Records shown below:

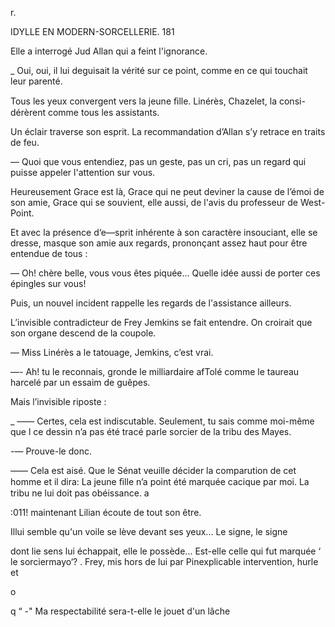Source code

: r.

 

IDYLLE EN MODERN-SORCELLERIE. 181

Elle a interrogé Jud Allan qui a feint l'ignorance.

_ Oui, oui, il lui deguisait la vérité sur ce point, comme en ce qui touchait
leur parenté.

Tous les yeux convergent vers la jeune ﬁlle. Linérès, Chazelet, la consi-
dérèrent comme tous les assistants.

Un éclair traverse son esprit. La recommandation d’Allan s’y retrace en
traits de feu.

— Quoi que vous entendiez, pas un geste, pas un cri, pas un regard qui
puisse appeler l'attention sur vous.

Heureusement Grace est là, Grace qui ne peut deviner la cause de l’émoi
de son amie, Grace qui se souvient, elle aussi, de l'avis du professeur de
West-Point.

Et avec la présence d‘e—sprit inhérente à son caractère insouciant, elle se
dresse, masque son amie aux regards, prononçant assez haut pour être
entendue de tous :

— Oh! chère belle, vous vous êtes piquée... Quelle idée aussi de porter
ces épingles sur vous!

Puis, un nouvel incident rappelle les regards de l'assistance ailleurs.

L’invisible contradicteur de Frey Jemkins se fait entendre. On croirait
que son organe descend de la coupole.

— Miss Linérès a le tatouage, Jemkins, c’est vrai.

—- Ah! tu le reconnais, gronde le milliardaire afTolé comme le taureau
harcelé par un essaim de guêpes.

Mais l’invisible riposte :

_ —— Certes, cela est indiscutable. Seulement, tu sais comme moi-même que
l ce dessin n’a pas été tracé parle sorcier de la tribu des Mayes.

-— Prouve-le donc.

—— Cela est aisé. Que le Sénat veuille décider la comparution de cet
homme et il dira: La jeune ﬁlle n’a point été marquée cacique par moi. La
tribu ne lui doit pas obéissance. a

:011! maintenant Lilian écoute de tout son être.

Illui semble qu'un voile se lève devant ses yeux... Le signe, le signe

dont lie sens lui échappait, elle le possède... Est-elle celle qui fut marquée
‘  le sorciermayo‘?
.  Frey, mis hors de lui par Pinexplicable intervention, hurle et

o

q “ -" Ma respectabilité sera-t-elle le jouet d'un lâche

    

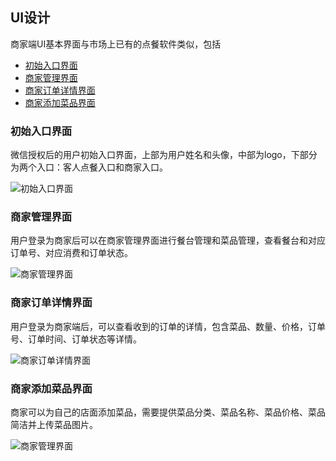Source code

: ## UI设计

商家端UI基本界面与市场上已有的点餐软件类似，包括

* [初始入口界面](#初始入口界面)
* [商家管理界面](#商家管理界面)
* [商家订单详情界面](#商家详情界面)
* [商家添加菜品界面](#商家添加菜品界面)


### 初始入口界面

微信授权后的用户初始入口界面，上部为用户姓名和头像，中部为logo，下部分为两个入口：客人点餐入口和商家入口。

![初始入口界面](https://github.com/Meal-Order-System/DashBoard/blob/master/teamwork/snapshot/IMG_5115.PNG)


### 商家管理界面

用户登录为商家后可以在商家管理界面进行餐台管理和菜品管理，查看餐台和对应订单号、对应消费和订单状态。

![商家管理界面](https://github.com/Meal-Order-System/DashBoard/blob/master/teamwork/snapshot/IMG_5123.PNG)


### 商家订单详情界面

用户登录为商家端后，可以查看收到的订单的详情，包含菜品、数量、价格，订单号、订单时间、订单状态等详情。

![商家订单详情界面](https://github.com/Meal-Order-System/DashBoard/blob/master/teamwork/snapshot/IMG_5122.PNG)



### 商家添加菜品界面

商家可以为自己的店面添加菜品，需要提供菜品分类、菜品名称、菜品价格、菜品简洁并上传菜品图片。

![商家管理界面](https://github.com/Meal-Order-System/DashBoard/blob/master/teamwork/snapshot/IMG_5124.PNG)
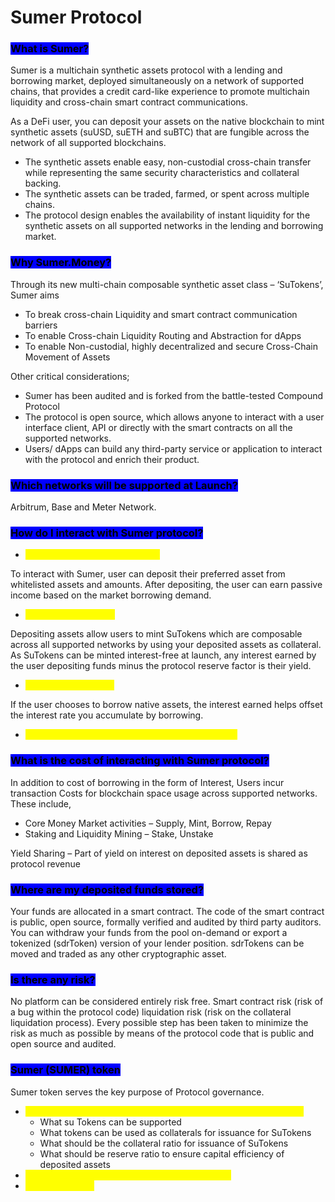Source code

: # Sumer Protocol

### <mark style="background-color:blue;">What is Sumer?</mark>&#x20;

Sumer is a multichain synthetic assets protocol with a lending and borrowing market, deployed simultaneously on a network of supported chains, that provides a credit card-like experience to promote multichain liquidity and cross-chain smart contract communications.&#x20;

As a DeFi user, you can deposit your assets on the native blockchain to mint synthetic assets (suUSD, suETH and suBTC) that are fungible across the network of all supported blockchains.

* The synthetic assets enable easy, non-custodial cross-chain transfer while representing the same security characteristics and collateral backing.&#x20;
* The synthetic assets can be traded, farmed, or spent across multiple chains.&#x20;
* The protocol design enables the availability of instant liquidity for the synthetic assets on all supported networks in the lending and borrowing market.&#x20;

### <mark style="background-color:blue;">Why Sumer.Money?</mark>&#x20;

Through its new multi-chain composable synthetic asset class – ‘SuTokens’, Sumer aims&#x20;

* To break cross-chain Liquidity and smart contract communication barriers&#x20;
* To enable Cross-chain Liquidity Routing and Abstraction for dApps&#x20;
* To enable Non-custodial, highly decentralized and secure Cross-Chain Movement of Assets

Other critical considerations;&#x20;

* Sumer has been audited and is forked from the battle-tested Compound Protocol
* The protocol is open source, which allows anyone to interact with a user interface client, API or directly with the smart contracts on all the supported networks.&#x20;
* Users/ dApps can build any third-party service or application to interact with the protocol and enrich their product.&#x20;

### <mark style="background-color:blue;">Which networks will be supported at Launch?</mark>&#x20;

Arbitrum, Base and Meter Network.&#x20;

### <mark style="background-color:blue;">How do I interact with Sumer protocol?</mark>

* <mark style="color:yellow;">Deposit Assets and Earn Interest</mark>&#x20;

To interact with Sumer, user can deposit their preferred asset from whitelisted assets and amounts. After depositing, the user can earn passive income based on the market borrowing demand.&#x20;

* <mark style="color:yellow;">Mint Synthetic Assets</mark>&#x20;

Depositing assets allow users to mint SuTokens which are composable across all supported networks by using your deposited assets as collateral. As SuTokens can be minted interest-free at launch, any interest earned by the user depositing funds minus the protocol reserve factor is their yield.&#x20;

* <mark style="color:yellow;">Borrow Native Assets</mark>&#x20;

If the user chooses to borrow native assets, the interest earned helps offset the interest rate you accumulate by borrowing.&#x20;

* <mark style="color:yellow;">Repay Minted SuTokens or Borrowed Native Assets</mark>&#x20;

### <mark style="background-color:blue;">What is the cost of interacting with Sumer protocol?</mark>&#x20;

In addition to cost of borrowing in the form of Interest, Users incur transaction Costs for blockchain space usage across supported networks. These include,

* Core Money Market activities – Supply, Mint, Borrow, Repay&#x20;
* Staking and Liquidity Mining – Stake, Unstake&#x20;

Yield Sharing – Part of yield on interest on deposited assets is shared as protocol revenue&#x20;

### <mark style="background-color:blue;">Where are my deposited funds stored?</mark>&#x20;

Your funds are allocated in a smart contract. The code of the smart contract is public, open source, formally verified and audited by third party auditors. You can withdraw your funds from the pool on-demand or export a tokenized (sdrToken) version of your lender position. sdrTokens can be moved and traded as any other cryptographic asset.&#x20;

### <mark style="background-color:blue;">Is there any risk?</mark>&#x20;

No platform can be considered entirely risk free. Smart contract risk (risk of a bug within the protocol code) liquidation risk (risk on the collateral liquidation process). Every possible step has been taken to minimize the risk as much as possible by means of the protocol code that is public and open source and audited.&#x20;

### <mark style="background-color:blue;">Sumer (SUMER) token</mark>&#x20;

Sumer token serves the key purpose of Protocol governance.&#x20;

* <mark style="color:yellow;">Decentralized & Permissionless Governance of Protocol Operations</mark>&#x20;
  * What su Tokens can be supported&#x20;
  * What tokens can be used as collaterals for issuance for SuTokens&#x20;
  * What should be the collateral ratio for issuance of SuTokens&#x20;
  * What should be reserve ratio to ensure capital efficiency of deposited assets&#x20;
* <mark style="color:yellow;">Liquidity incentives across multi-chain ecosystem</mark>&#x20;
* <mark style="color:yellow;">Staking Rewards</mark>
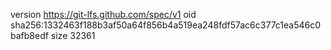 version https://git-lfs.github.com/spec/v1
oid sha256:1332463f188b3af50a64f856b4a519ea248fdf57ac6c377c1ea546c0bafb8edf
size 32361
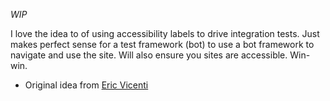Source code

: _WIP_

I love the idea to of using accessibility labels to drive integration tests. Just makes perfect sense for a test framework (bot) to use a bot framework to navigate and use the site. Will also ensure you sites are accessible. Win-win.
- Original idea from [Eric Vicenti](https://twitter.com/EricVicenti/status/840796756069646336)
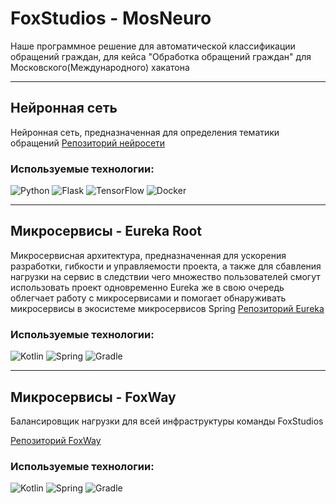 # FoxStudios - MosNeuro
Наше программное решение для автоматической классификации обращений граждан, для кейса "Обработка обращений граждан" для Московского(Международного) хакатона

---
## Нейронная сеть
Нейронная сеть, предназначенная для определения тематики обращений
[Репозиторий нейросети](https://github.com/FoxStudiosTeam/FoxStudios-PyBid)
### Используемые технологии:
![Python](https://img.shields.io/badge/python-3670A0?style=for-the-badge&logo=python&logoColor=ffdd54)
![Flask](https://img.shields.io/badge/flask-black?style=for-the-badge&logo=flask&logoColor=white)
![TensorFlow](https://img.shields.io/badge/TensorFlow-%23FF6F00.svg?style=for-the-badge&logo=TensorFlow&logoColor=white)
![Docker](https://img.shields.io/badge/docker-%230db7ed.svg?style=for-the-badge&logo=docker&logoColor=white)

---
## Микросервисы - Eureka Root
Микросервисная архитектура, предназначенная для ускорения разработки, гибкости и управляемости проекта, а также для сбавления нагрузки на сервис в следствии чего множество пользователей смогут использовать проект одновременно
Eureka же в свою очередь облегчает работу с микросервисами и помогает обнаруживать микросервисы в экосистеме микросервисов Spring
[Репозиторий Eureka](https://github.com/FoxStudiosTeam/FoxStudios-EurekaRoot/tree/6b2a408949bd07c0d0571ee94aee88c023d82df2)
### Используемые технологии:
![Kotlin](https://img.shields.io/badge/kotlin-%237F52FF.svg?style=for-the-badge&logo=kotlin&logoColor=white)
![Spring](https://img.shields.io/badge/spring_cloud-%236DB33F.svg?style=for-the-badge&logo=spring&logoColor=white)
![Gradle](https://img.shields.io/badge/Gradle-white.svg?style=for-the-badge&logo=gradle&logoColor=darkblue)

---

## Микросервисы - FoxWay
Балансировщик нагрузки для всей инфраструктуры команды FoxStudios

[Репозиторий FoxWay](https://github.com/FoxStudiosTeam/FoxStudios-Gateway/tree/d3ac43987d09e02559b1e2911c97b0ee562d3a91)
### Используемые технологии:
![Kotlin](https://img.shields.io/badge/kotlin-%237F52FF.svg?style=for-the-badge&logo=kotlin&logoColor=white)
![Spring](https://img.shields.io/badge/spring_cloud-%236DB33F.svg?style=for-the-badge&logo=spring&logoColor=white)
![Gradle](https://img.shields.io/badge/Gradle-white.svg?style=for-the-badge&logo=gradle&logoColor=darkblue)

End of Records shown.

» **Task details**
Each line in the records that carries "What" must be copied out.

» **Answer for the task**
### <mark style="background-color:blue;">What is Sumer?</mark>&#x20;
### <mark style="background-color:blue;">What is the cost of interacting with Sumer protocol?</mark>&#x20;
  * What su Tokens can be supported&#x20;
  * What tokens can be used as collaterals for issuance for SuTokens&#x20;
  * What should be the collateral ratio for issuance of SuTokens&#x20;
  * What should be reserve ratio to ensure capital efficiency of deposited assets&#x20;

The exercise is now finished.